Alexander Bay (Afrikaans: Alexanderbaai) is a town in the extreme north-west of South Africa, also known as the region of Little Namaqualand. It is located on the southern bank of the Orange River mouth. It was named for Sir James Alexander, who was the first person to map the area whilst on a Royal Geographical Society expedition into Namibia in 1836. (It is mistakenly believed by many locals that it was he who first established commercial copper mining in the area.) With diamonds being discovered along the West Coast in 1925, Alexander Bay was established to service the mining industry.
The town of Oranjemund lies on the northern bank of the river, which forms the international border with Namibia. The two towns are linked by the Harry Oppenheimer Bridge, named for Harry Oppenheimer in 1951.
The town is served by an airport known as the Alexander Bay Airport.
After diamonds was discovered along this coast in 1925 by Dr Hans Merensky, Alexander Bay became known for its mining activities. The resulting diamond rush led to the Diamond Coast rebellion of 1928.
Copper ore was shipped through the Richtersveld in barges down the Orange River for export from this bay. The town was a high security area and permits were needed when entered. It is no longer a high security area and no permits are needed.
Alexander Bay is the most northerly situated town along the west coastline of South Africa. The Orange River enters the Atlantic Ocean at Alexander Bay. The Orange River wetland forms the border between South Africa and Namibia. The Orange River wetland is a declared RAMSAR site. Fields of green and orange lichen grow on a hill near the turnoff to Alexander Bay town.

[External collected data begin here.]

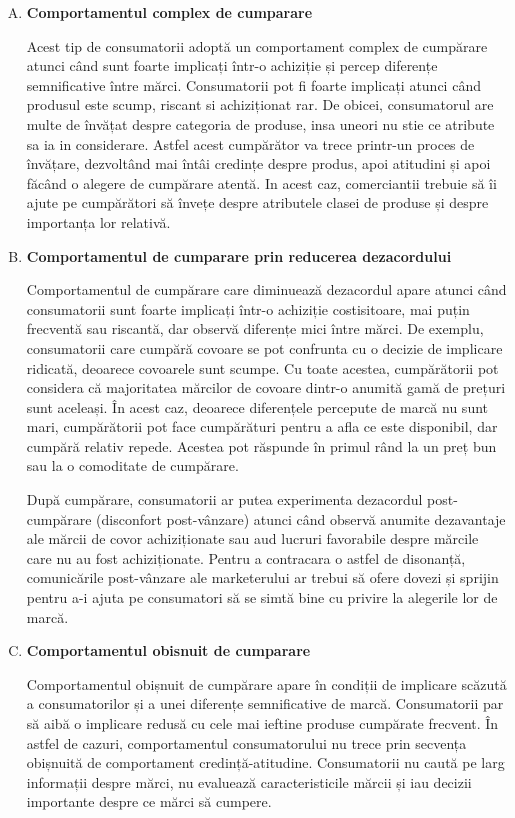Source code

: \documentclass[a4paper, 12pt]{article}
\begin{document}
			\begin{enumerate}[A)]
				\item \textbf{Comportamentul complex de cumparare}
				
				\quad Acest tip de consumatorii adoptă un comportament complex de cumpărare atunci când sunt foarte implicați într-o achiziție și percep diferențe semnificative între mărci. Consumatorii pot fi foarte implicați atunci când produsul este scump, riscant si achiziționat rar. De obicei, consumatorul are multe de învățat despre categoria de produse, insa uneori nu stie ce atribute sa ia in considerare. Astfel acest cumpărător va trece printr-un proces de învățare, dezvoltând mai întâi credințe despre produs, apoi atitudini și apoi făcând o alegere de cumpărare atentă. In acest caz, comerciantii trebuie să îi ajute pe cumpărători să învețe despre atributele clasei de produse și despre importanța lor relativă.
				\item \textbf{Comportamentul de cumparare prin reducerea dezacordului}
				
				\quad Comportamentul de cumpărare care diminuează dezacordul apare atunci când consumatorii sunt foarte implicați într-o achiziție costisitoare, mai puțin frecventă sau riscantă, dar observă diferențe mici între mărci. De exemplu, consumatorii care cumpără covoare se pot confrunta cu o decizie de implicare ridicată, deoarece covoarele sunt scumpe. Cu toate acestea, cumpărătorii pot considera că majoritatea mărcilor de covoare dintr-o anumită gamă de prețuri sunt aceleași. În acest caz, deoarece diferențele percepute de marcă nu sunt mari, cumpărătorii pot face cumpărături pentru a afla ce este disponibil, dar cumpără relativ repede. Acestea pot răspunde în primul rând la un preț bun sau la o comoditate de cumpărare.
				
				\quad După cumpărare, consumatorii ar putea experimenta dezacordul post-cumpărare (disconfort post-vânzare) atunci când observă anumite dezavantaje ale mărcii de covor achiziționate sau aud lucruri favorabile despre mărcile care nu au fost achiziționate. Pentru a contracara o astfel de disonanță, comunicările post-vânzare ale marketerului ar trebui să ofere dovezi și sprijin pentru a-i ajuta pe consumatori să se simtă bine cu privire la alegerile lor de marcă.
				\item \textbf{Comportamentul obisnuit de cumparare}
				
				\quad Comportamentul obișnuit de cumpărare apare în condiții de implicare scăzută a consumatorilor și a unei diferențe semnificative de marcă. Consumatorii par să aibă o implicare redusă cu cele mai ieftine produse cumpărate frecvent. În astfel de cazuri, comportamentul consumatorului nu trece prin secvența obișnuită de comportament credință-atitudine. Consumatorii nu caută pe larg informații despre mărci, nu evaluează caracteristicile mărcii și iau decizii importante despre ce mărci să cumpere.
				

\end{enumerate}
\end{document}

It is 150 miles (240 km) north-west of Springbok, the administrative centre of Namaqualand. Being near the southern end of the Namib desert, it is officially also the driest town in South Africa with an average annual rainfall of less than 2 inches (50 mm). The cold Benguela Current in the Atlantic Ocean has a moderating influence on the coastal climate with only small variations in diurnal and seasonal temperatures.